Global venture capital funding in the first half of 2021 exceeded $288 billion worldwide, according to a report from Crunchbase – surpassing the previous half-year record set in the second half of 2020 by more than $100 billion. “The backdrop for all of this activity in the venture ecosystem is strong first-quarter earnings for leading technology stocks as countries slowly emerge from the pandemic,” stated the report.

Just as dramatically, 614 fintech firms worldwide raised $22.8 billion in investments in the first half of 2021 – more than doubling the amount raised in the fourth quarter of 2020 – and representing the largest venture capital-backed fintech funding quarter ever, according to research released by CB Insights.

The reallocation of investment in fintech firms – as opposed to legacy banking organizations – has not gone unnoticed. The biggest banks globally are trying to defend their turf by investing in, acquiring, partnering with, and/or serving tech-based fintech firms (or complaining that current regulations favor fintech firms). Even with these strategies, existing banks and credit unions will be challenged to generate significant investor interest in an ecosystem filled with innovative, technology-based alternatives that don’t include costly, under-performing physical infrastructure.

6. Making Sustainability Financially Viable

An increase in global environmental, social, and governance (ESG) awareness is already driving companies to invest in sustainability. In the past, many organizations saw sustainability as something to do in response to outside pressures or potentially unfavorable publicity. Today, more organizations are working to become more sustainable and/or to move more of its investment portfolio to sustainable business opportunities.

Banks have been slower than many other industries to focus on sustainability initiatives. There has been recent momentum towards sustainable banking since the pandemic, however, with the commitment by leading financial institutions only increasing. It is expected that more and more banks and credit unions will build a sustainability agenda as experiences from leaders are shared and pressure of interested parties increases.

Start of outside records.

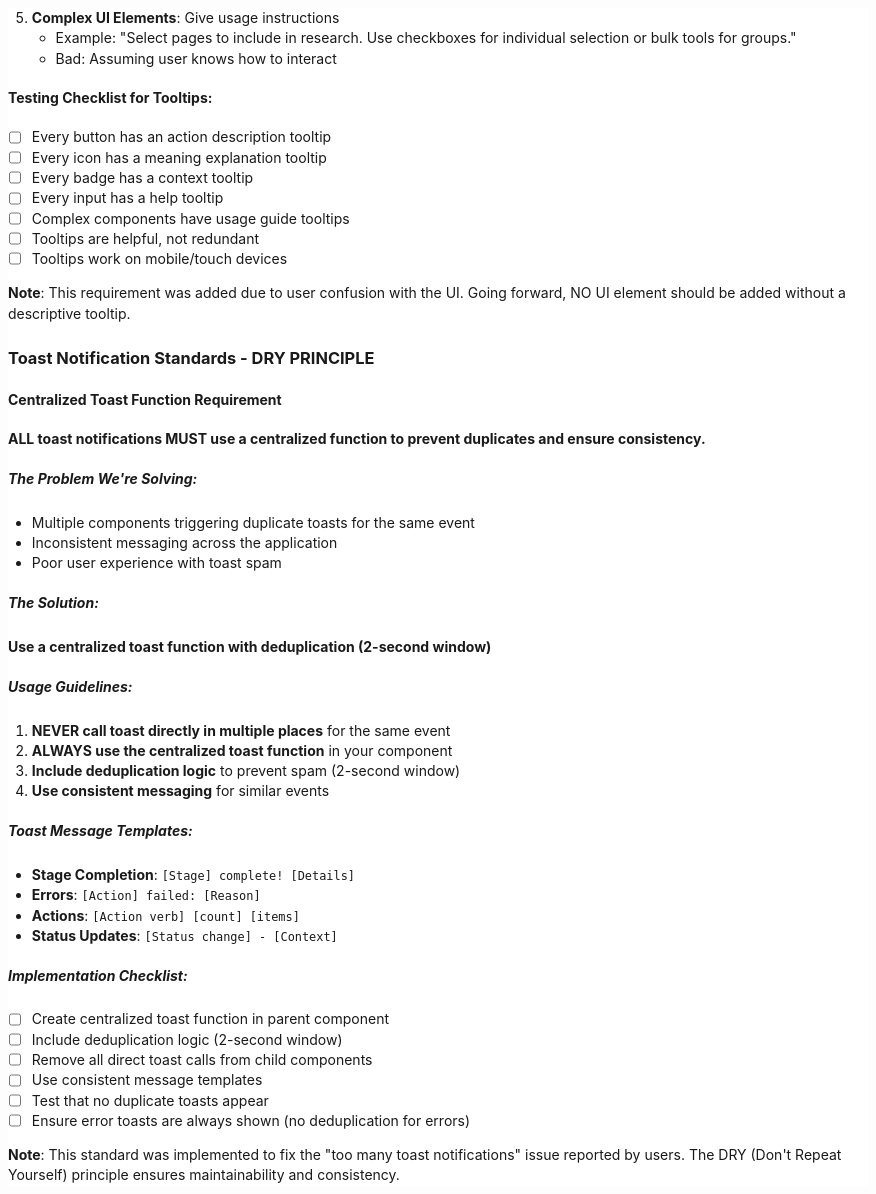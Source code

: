 5. **Complex UI Elements**: Give usage instructions
   - Example: "Select pages to include in research. Use checkboxes for individual selection or bulk tools for groups."
   - Bad: Assuming user knows how to interact

#### Testing Checklist for Tooltips:
- [ ] Every button has an action description tooltip
- [ ] Every icon has a meaning explanation tooltip
- [ ] Every badge has a context tooltip
- [ ] Every input has a help tooltip
- [ ] Complex components have usage guide tooltips
- [ ] Tooltips are helpful, not redundant
- [ ] Tooltips work on mobile/touch devices

**Note**: This requirement was added due to user confusion with the UI. Going forward, NO UI element should be added without a descriptive tooltip.

### Toast Notification Standards - DRY PRINCIPLE

#### Centralized Toast Function Requirement
**ALL toast notifications MUST use a centralized function to prevent duplicates and ensure consistency.**

##### The Problem We're Solving:
- Multiple components triggering duplicate toasts for the same event
- Inconsistent messaging across the application  
- Poor user experience with toast spam

##### The Solution:
**Use a centralized toast function with deduplication (2-second window)**

##### Usage Guidelines:
1. **NEVER call toast directly in multiple places** for the same event
2. **ALWAYS use the centralized toast function** in your component
3. **Include deduplication logic** to prevent spam (2-second window)
4. **Use consistent messaging** for similar events

##### Toast Message Templates:
- **Stage Completion**: `[Stage] complete! [Details]`
- **Errors**: `[Action] failed: [Reason]`
- **Actions**: `[Action verb] [count] [items]`
- **Status Updates**: `[Status change] - [Context]`

##### Implementation Checklist:
- [ ] Create centralized toast function in parent component
- [ ] Include deduplication logic (2-second window)
- [ ] Remove all direct toast calls from child components
- [ ] Use consistent message templates
- [ ] Test that no duplicate toasts appear
- [ ] Ensure error toasts are always shown (no deduplication for errors)

**Note**: This standard was implemented to fix the "too many toast notifications" issue reported by users. The DRY (Don't Repeat Yourself) principle ensures maintainability and consistency.
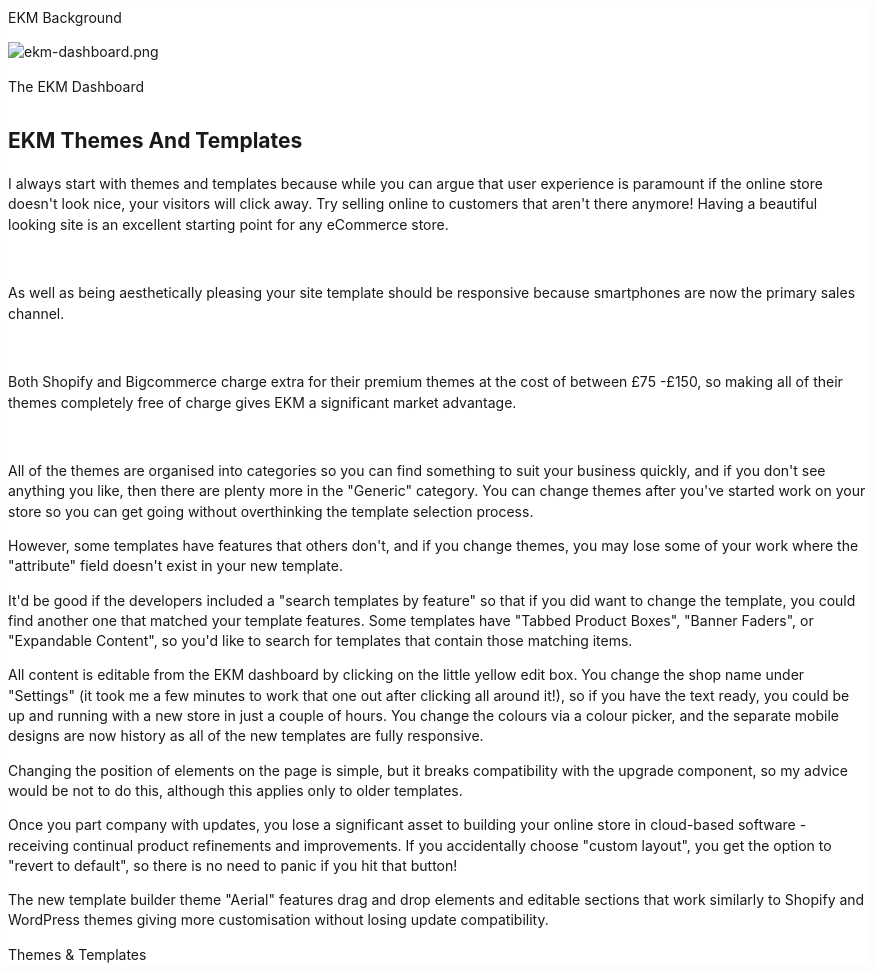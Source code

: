 EKM Background

![ekm-dashboard.png](https://static.wixstatic.com/media/6b7f88_1db5e3b91c28410cbd3deede66a71519~mv2.png/v1/fill/w_750,h_523,al_c,q_90,usm_0.66_1.00_0.01,enc_avif,quality_auto/ekm-dashboard.png)

The EKM Dashboard

## ​EKM Themes And Templates

I always start with themes and templates because while you can argue that user experience is paramount if the online store doesn't look nice, your visitors will click away. Try selling online to customers that aren't there anymore! Having a beautiful looking site is an excellent starting point for any eCommerce store.

​

As well as being aesthetically pleasing your site template should be responsive because smartphones are now the primary sales channel.

​

Both Shopify and Bigcommerce charge extra for their premium themes at the cost of between £75 -£150, so making all of their themes completely free of charge gives EKM a significant market advantage.

​

All of the themes are organised into categories so you can find something to suit your business quickly, and if you don't see anything you like, then there are plenty more in the "Generic" category. You can change themes after you've started work on your store so you can get going without overthinking the template selection process.​

However, some templates have features that others don't, and if you change themes, you may lose some of your work where the "attribute" field doesn't exist in your new template.

It'd be good if the developers included a "search templates by feature" so that if you did want to change the template, you could find another one that matched your template features. Some templates have "Tabbed Product Boxes", "Banner Faders", or "Expandable Content", so you'd like to search for templates that contain those matching items.

All content is editable from the EKM dashboard by clicking on the little yellow edit box. You change the shop name under "Settings" (it took me a few minutes to work that one out after clicking all around it!), so if you have the text ready, you could be up and running with a new store in just a couple of hours. You change the colours via a colour picker, and the separate mobile designs are now history as all of the new templates are fully responsive.

Changing the position of elements on the page is simple, but it breaks compatibility with the upgrade component, so my advice would be not to do this, although this applies only to older templates.

Once you part company with updates, you lose a significant asset to building your online store in cloud-based software - receiving continual product refinements and improvements. If you accidentally choose "custom layout", you get the option to "revert to default", so there is no need to panic if you hit that button!

The new template builder theme "Aerial" features drag and drop elements and editable sections that work similarly to Shopify and WordPress themes giving more customisation without losing update compatibility.​

Themes & Templates
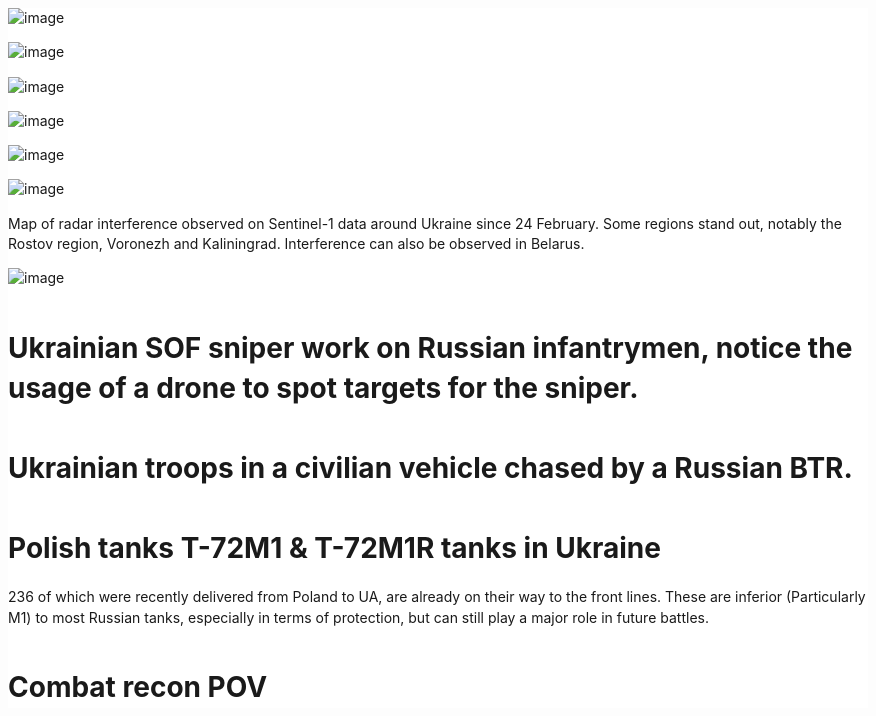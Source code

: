 ![image](https://user-images.githubusercontent.com/34960418/166244759-cdcde6d1-eb83-4436-b8a0-8b3fc8b89d83.png)

![image](https://user-images.githubusercontent.com/34960418/166260215-7e0b65fa-471b-41b2-8750-5c2adff03690.png)

![image](https://user-images.githubusercontent.com/34960418/166249538-03b9ac43-8216-4035-b362-8588e9c9b1fa.png)

![image](https://user-images.githubusercontent.com/34960418/166260247-f609eccc-b76a-483f-804b-0a9d1fb0b81f.png)

![image](https://user-images.githubusercontent.com/34960418/166309241-c4688443-4d35-45e5-9b64-e54541a8e5a4.png)

![image](https://user-images.githubusercontent.com/34960418/166310241-67f68b72-acbd-4802-9b41-cd8ca8dfb902.png)


Map of radar interference observed on Sentinel-1 data around Ukraine since 24 February. Some regions stand out, notably the Rostov region, Voronezh and Kaliningrad. Interference can also be observed in Belarus. 

![image](https://user-images.githubusercontent.com/34960418/166249687-2c8eba4e-28c5-4488-9b41-c38101b966ef.png)


# Ukrainian SOF sniper work on Russian infantrymen, notice the usage of a drone to spot targets for the sniper.

<video 
  src="https://user-images.githubusercontent.com/34960418/166333031-845fd59c-db30-4404-ab4c-5b38f0381ace.mp4" controls="controls" style="max-width: 730px;">
</video>


# Ukrainian troops in a civilian vehicle chased by a Russian BTR.

<video 
  src="https://user-images.githubusercontent.com/34960418/166266888-b8cd0e77-5a27-438a-900a-55edf18d85dc.mp4" controls="controls" style="max-width: 730px;">
</video>


# Polish tanks T-72M1 & T-72M1R tanks in Ukraine

236 of which were recently delivered from Poland to UA, are already on their way to the front lines. These are inferior (Particularly M1) to most Russian tanks, especially in terms of protection, but can still play a major role in future battles.

<video 
  src="https://user-images.githubusercontent.com/34960418/166245961-a5d7fbde-a408-46ef-9b2c-0ab903c00a8c.mp4" controls="controls" style="max-width: 730px;">
</video>


# Combat recon POV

To achieve the goal of more sustainable economic activities and projects, it is critical to have the right ESG data and to employ this data in a transparent and accountable manner. Transparency is also imperative. According to Chris Skinner, author and Chief Executive Officer of The Finanser Ltd, “Digital connectivity is providing digital transparency. This means that financial institutions that communicate thoughts and visions must follow through. The best example is ‘greenwashing’, where companies claim to be doing environmental sustainability, but don’t. Customers will find out and will share to the marketplace.”